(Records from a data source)
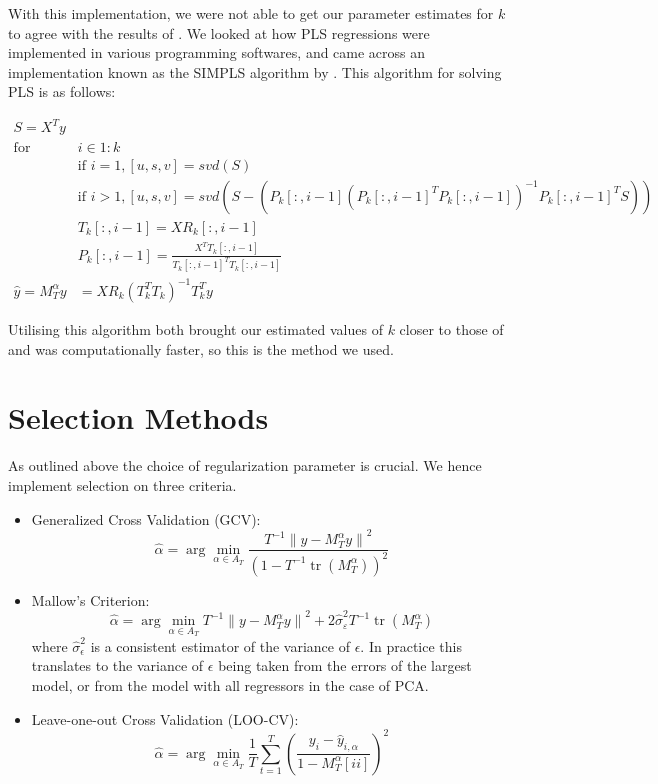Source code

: With this implementation, we were not able to get our parameter estimates for $k$ to agree with the results of \citeauthor{carrasco2016sample}. We looked at how PLS regressions were implemented in various programming softwares, and came across an implementation known as the SIMPLS algorithm by \citeauthor{de1993simpls}. This algorithm for solving PLS is as follows:

\begin{align}
\nonumber S = X^{T} y & \\
\nonumber \text{for } & i \in 1:k \\
\nonumber &\text{if } i = 1, [u, s, v] = svd(S) \\
\nonumber &\text{if } i > 1, [u, s, v] = svd(S - (P_{k}[:, i-1](P_{k}[:, i-1]^{T} P_{k}[:, i-1])^{-1} P_{k}[:, i-1]^{T} S)) \\
\nonumber &T_{k}[:, i - 1] = X R_{k}[:, i - 1] \\
\nonumber &P_{k}[:, i - 1] = \frac{X^{T} T_{k}[:, i - 1]}{T_{k}[:, i - 1]^{T}T_{k}[:, i - 1]} \\
\nonumber \widehat{y} = M^{\alpha}_{T} y &= X R_{k} (T^{T}_{k} T_{k})^{-1} T^{T}_{k} y
\end{align}

Utilising this algorithm both brought our estimated values of $k$ closer to those of \citeauthor{carrasco2016sample} and was computationally faster, so this is the method we used.

\section{Selection Methods} \label{sec::cv}

As outlined above the choice of regularization parameter is crucial. We hence implement selection on three criteria.

\begin{itemize}
	\item Generalized Cross Validation (GCV): \\
\[\hat{\alpha}=\arg \min _{\alpha \in A_{T}} \frac{T^{-1}\left\|y-M_{T}^{\alpha} y\right\|^{2}}{\left(1-T^{-1} \operatorname{tr}\left(M_{T}^{\alpha}\right)\right)^{2}}\]

	\item Mallow's Criterion: \\
\[\hat{\alpha}=\arg \min _{\alpha \in A_{T}} T^{-1}\left\|y-M_{T}^{\alpha} y\right\|^{2}+2 \widehat{\sigma}_{\varepsilon}^{2} T^{-1} \operatorname{tr}\left(M_{T}^{\alpha}\right)\]
where $\widehat{\sigma}_{\epsilon}^{2}$ is a consistent estimator of the variance of $\epsilon$. In practice this translates to the variance of $\epsilon$ being taken from the errors of the largest model, or from the model with all regressors in the case of PCA.

	\item Leave-one-out Cross Validation (LOO-CV): \\
\[\hat{\alpha}=\arg \min _{\alpha \in A_{T}} \frac{1}{T} \sum_{t=1}^{T}\left(\frac{y_{i}-\hat{y}_{i, \alpha}}{1-M_{T}^{\alpha}[ii]}\right)^{2}\]

\end{itemize}

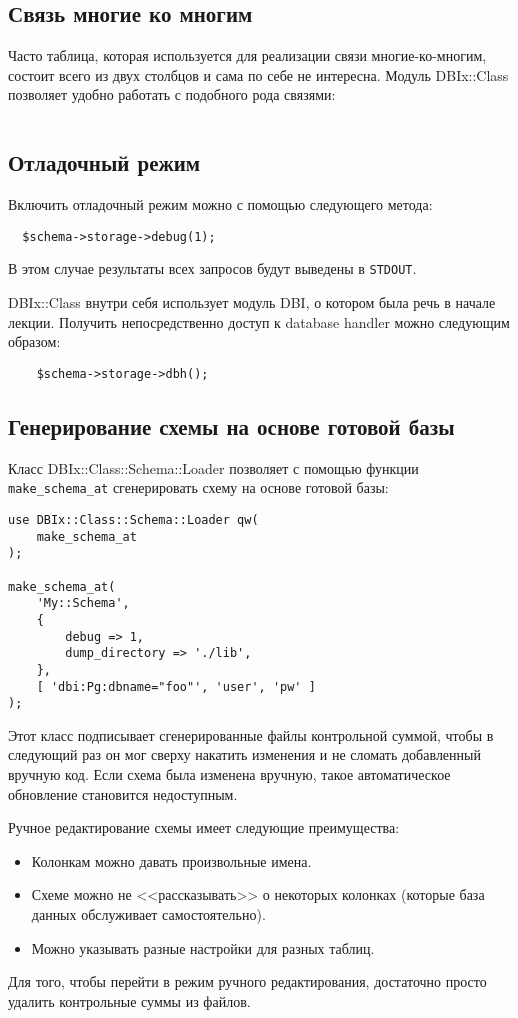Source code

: \subsection{Связь многие ко многим}

Часто таблица, которая используется для реализации связи многие-ко-многим, состоит всего из двух столбцов и сама по себе не интересна. Модуль DBIx::Class позволяет удобно работать с подобного рода связями:
\begin{verbatim}
\end{verbatim}

\subsection{Отладочный режим}
Включить отладочный режим можно с помощью следующего метода:
\begin{verbatim}
  $schema->storage->debug(1);
\end{verbatim}
В этом случае результаты всех запросов будут выведены в \verb|STDOUT|.

DBIx::Class внутри себя использует модуль DBI, о котором была речь в начале лекции. Получить непосредственно доступ к database handler можно следующим образом:
\begin{verbatim}
    $schema->storage->dbh();
\end{verbatim}

\subsection{Генерирование схемы на основе готовой базы} %
Класс DBIx::Class::Schema::Loader позволяет с помощью функции \verb|make_schema_at| сгенерировать схему на основе готовой базы:
\begin{verbatim}
use DBIx::Class::Schema::Loader qw(
    make_schema_at
);

make_schema_at(
    'My::Schema',
    {
        debug => 1,
        dump_directory => './lib',
    },
    [ 'dbi:Pg:dbname="foo"', 'user', 'pw' ]
);
\end{verbatim}
Этот класс подписывает сгенерированные файлы контрольной суммой, чтобы в следующий раз он мог сверху накатить изменения и не сломать добавленный вручную код. Если схема была изменена вручную, такое автоматическое обновление становится недоступным.

Ручное редактирование схемы имеет следующие преимущества:
\begin{itemize}
  \item Колонкам можно давать произвольные имена.
  \item Схеме можно не <<рассказывать>> о некоторых колонках (которые база данных обслуживает самостоятельно).
  \item Можно указывать разные настройки для разных таблиц.
\end{itemize}
Для того, чтобы перейти в режим ручного редактирования, достаточно просто удалить контрольные суммы из файлов.

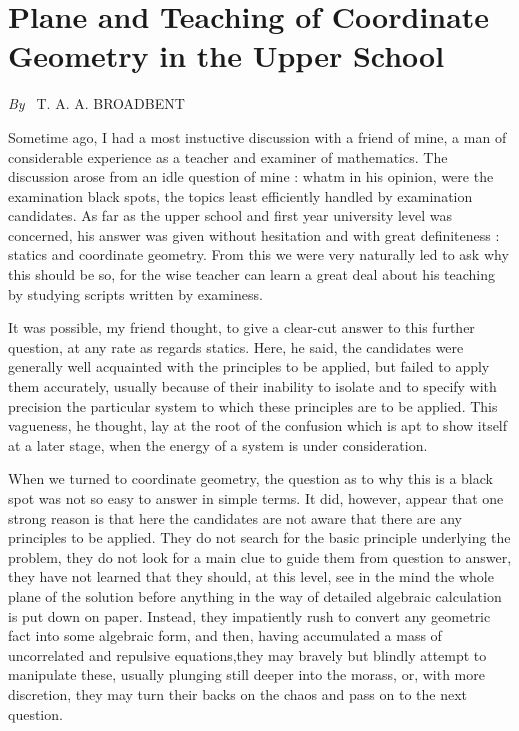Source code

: 
\chapter{Plane and Teaching of Coordinate Geometry in the Upper
  School}

\begin{center}
{\em By~} T. A. A. BROADBENT
\end{center}

\setcounter{pageoriginal}{28}
Some\pageoriginale time ago, I had a most instuctive discussion with a friend of
mine, a man of considerable experience as a teacher and examiner of
mathematics. The discussion arose from an idle question of mine :
whatm in his opinion, were the examination black spots, the topics
least efficiently handled by examination candidates. As far as the
upper school and first year university level was concerned, his answer
was given without hesitation and with great definiteness : statics and
coordinate geometry. From this we were very naturally led to ask why
this should be so, for the wise teacher can learn a great deal about
his teaching by studying scripts written by examiness.

It was possible, my friend thought, to give a clear-cut answer to this
further question, at any rate as regards statics. Here, he said, the
candidates were generally well acquainted with the principles to be
applied, but failed to apply them accurately, usually because of their
inability to isolate and to specify with precision the particular
system to which these principles are to be applied. This vagueness, he
thought, lay at the root of the confusion which is apt to show itself
at a later stage, when the energy of a system is under consideration.

When we turned to coordinate geometry, the question as to why this is
a black spot was not so easy to answer in simple terms. It did,
however, appear that one strong reason is that here the candidates are
not aware that there are any principles to be applied. They do not
search for the basic principle underlying the problem, they do not
look for a main clue to guide them from question to answer, they have
not learned that they should, at this level, see in the mind the whole
plane of the solution before anything in the way of detailed algebraic
calculation is put down on paper. Instead, they impatiently rush to
convert any geometric fact into some algebraic form, and then, having
accumulated a mass of uncorrelated and repulsive
equations,\pageoriginale they may bravely but blindly attempt to
manipulate these, usually plunging still deeper into the morass, or,
with more discretion, they may turn their backs on the chaos and pass
on to the next question.

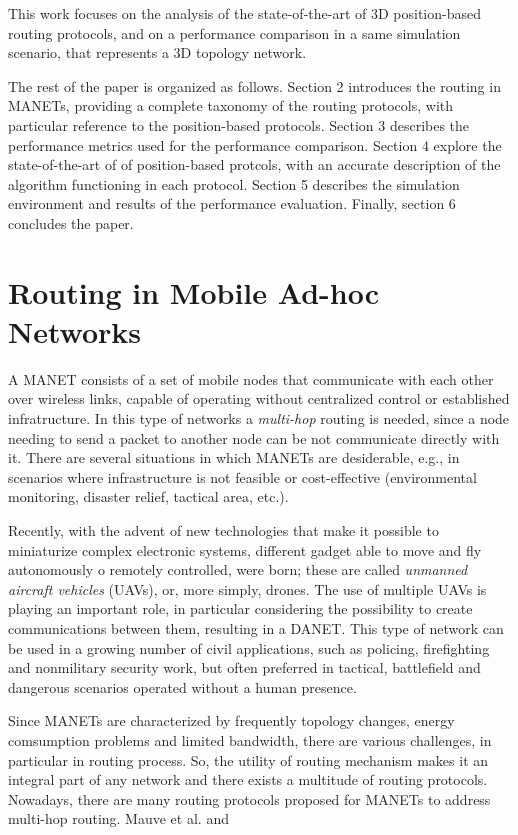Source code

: \documentclass[journal,comsoc]{IEEEtran}
\begin{document}
This work focuses on the analysis of the state-of-the-art of 3D position-based routing protocols, and on a performance comparison in a same simulation scenario, that represents a 3D topology network. 
\par The rest of the paper is organized as follows. Section 2 introduces the routing in MANETs, providing a complete taxonomy of the routing protocols, with particular reference to the position-based protocols. Section 3 describes the performance metrics used for the performance comparison. Section 4 explore the state-of-the-art of of position-based protcols, with an accurate description of the algorithm functioning in each protocol. Section 5 describes the simulation environment and results of the performance evaluation. Finally, section 6 concludes the paper.

\section{Routing in Mobile Ad-hoc Networks}
A MANET consists of a set of mobile nodes that communicate with each other over wireless links, capable of operating without centralized control or established infratructure. In this type of networks a \emph{multi-hop} routing is needed, since a node needing to send a packet to another node can be not communicate directly with it. There are several situations in which MANETs are desiderable, e.g., in scenarios where infrastructure is not feasible or cost-effective (environmental monitoring, disaster relief, tactical area, etc.).
\par Recently, with the advent of new technologies that make it possible to miniaturize complex electronic systems, different gadget able to move and fly autonomously o remotely controlled, were born; these are called \emph{unmanned aircraft vehicles} (UAVs), or, more simply, drones. The use of multiple UAVs is playing an important role, in particular considering the possibility to create communications between them, resulting in a DANET. This type of network can be used in a growing number of civil applications, such as policing, firefighting and nonmilitary security work, but often preferred in tactical, battlefield and dangerous scenarios operated without a human presence.
\par Since MANETs are characterized by frequently topology changes, energy comsumption problems and limited bandwidth, there are various challenges, in particular in routing process. So, the utility of routing mechanism makes it an integral part of any network and there exists a multitude of routing protocols. Nowadays, there are many routing protocols proposed for MANETs to address multi-hop routing. Mauve et al. \cite{mauve:survey} and
\end{document}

| Try it |
Figure out how many lines of the data above include "black", then give the number and nothing more.

| Reply to the task |
2